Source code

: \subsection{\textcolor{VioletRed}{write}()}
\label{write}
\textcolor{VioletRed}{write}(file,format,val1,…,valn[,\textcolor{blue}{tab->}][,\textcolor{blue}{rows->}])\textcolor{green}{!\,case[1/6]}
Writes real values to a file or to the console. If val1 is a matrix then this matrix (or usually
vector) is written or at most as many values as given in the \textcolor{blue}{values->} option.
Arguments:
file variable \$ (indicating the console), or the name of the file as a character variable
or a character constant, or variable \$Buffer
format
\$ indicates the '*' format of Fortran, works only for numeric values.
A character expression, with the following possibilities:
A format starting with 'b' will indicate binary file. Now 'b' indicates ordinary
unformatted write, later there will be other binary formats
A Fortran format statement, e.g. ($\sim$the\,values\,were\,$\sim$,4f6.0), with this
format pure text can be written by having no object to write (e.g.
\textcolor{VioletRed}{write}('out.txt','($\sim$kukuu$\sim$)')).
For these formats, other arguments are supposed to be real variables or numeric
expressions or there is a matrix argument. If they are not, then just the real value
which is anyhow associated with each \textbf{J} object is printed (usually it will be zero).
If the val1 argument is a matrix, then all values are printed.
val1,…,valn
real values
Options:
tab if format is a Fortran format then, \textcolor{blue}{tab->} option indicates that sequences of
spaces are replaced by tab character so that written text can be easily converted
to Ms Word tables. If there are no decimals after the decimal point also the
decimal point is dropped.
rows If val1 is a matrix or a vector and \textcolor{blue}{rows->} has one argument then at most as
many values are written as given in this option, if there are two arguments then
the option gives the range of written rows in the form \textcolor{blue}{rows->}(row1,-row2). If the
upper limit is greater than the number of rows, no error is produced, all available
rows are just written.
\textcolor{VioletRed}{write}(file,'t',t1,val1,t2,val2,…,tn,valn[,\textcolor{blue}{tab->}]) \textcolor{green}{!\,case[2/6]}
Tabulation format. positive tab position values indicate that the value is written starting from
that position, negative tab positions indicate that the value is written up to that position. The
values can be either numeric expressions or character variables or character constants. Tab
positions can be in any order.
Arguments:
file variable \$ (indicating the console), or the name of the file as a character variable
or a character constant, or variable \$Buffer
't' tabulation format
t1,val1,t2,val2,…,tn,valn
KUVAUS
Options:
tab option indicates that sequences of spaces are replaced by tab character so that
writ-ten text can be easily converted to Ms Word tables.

#### WORK ORDER
All of the records go in your answer, copied exactly.

#### RESULT OF THIS TASK
Source code

: \subsection{\textcolor{VioletRed}{write}()}
\label{write}
\textcolor{VioletRed}{write}(file,format,val1,…,valn[,\textcolor{blue}{tab->}][,\textcolor{blue}{rows->}])\textcolor{green}{!\,case[1/6]}
Writes real values to a file or to the console. If val1 is a matrix then this matrix (or usually
vector) is written or at most as many values as given in the \textcolor{blue}{values->} option.
Arguments:
file variable \$ (indicating the console), or the name of the file as a character variable
or a character constant, or variable \$Buffer
format
\$ indicates the '*' format of Fortran, works only for numeric values.
A character expression, with the following possibilities:
A format starting with 'b' will indicate binary file. Now 'b' indicates ordinary
unformatted write, later there will be other binary formats
A Fortran format statement, e.g. ($\sim$the\,values\,were\,$\sim$,4f6.0), with this
format pure text can be written by having no object to write (e.g.
\textcolor{VioletRed}{write}('out.txt','($\sim$kukuu$\sim$)')).
For these formats, other arguments are supposed to be real variables or numeric
expressions or there is a matrix argument. If they are not, then just the real value
which is anyhow associated with each \textbf{J} object is printed (usually it will be zero).
If the val1 argument is a matrix, then all values are printed.
val1,…,valn
real values
Options:
tab if format is a Fortran format then, \textcolor{blue}{tab->} option indicates that sequences of
spaces are replaced by tab character so that written text can be easily converted
to Ms Word tables. If there are no decimals after the decimal point also the
decimal point is dropped.
rows If val1 is a matrix or a vector and \textcolor{blue}{rows->} has one argument then at most as
many values are written as given in this option, if there are two arguments then
the option gives the range of written rows in the form \textcolor{blue}{rows->}(row1,-row2). If the
upper limit is greater than the number of rows, no error is produced, all available
rows are just written.
\textcolor{VioletRed}{write}(file,'t',t1,val1,t2,val2,…,tn,valn[,\textcolor{blue}{tab->}]) \textcolor{green}{!\,case[2/6]}
Tabulation format. positive tab position values indicate that the value is written starting from
that position, negative tab positions indicate that the value is written up to that position. The
values can be either numeric expressions or character variables or character constants. Tab
positions can be in any order.
Arguments:
file variable \$ (indicating the console), or the name of the file as a character variable
or a character constant, or variable \$Buffer
't' tabulation format
t1,val1,t2,val2,…,tn,valn
KUVAUS
Options:
tab option indicates that sequences of spaces are replaced by tab character so that
writ-ten text can be easily converted to Ms Word tables.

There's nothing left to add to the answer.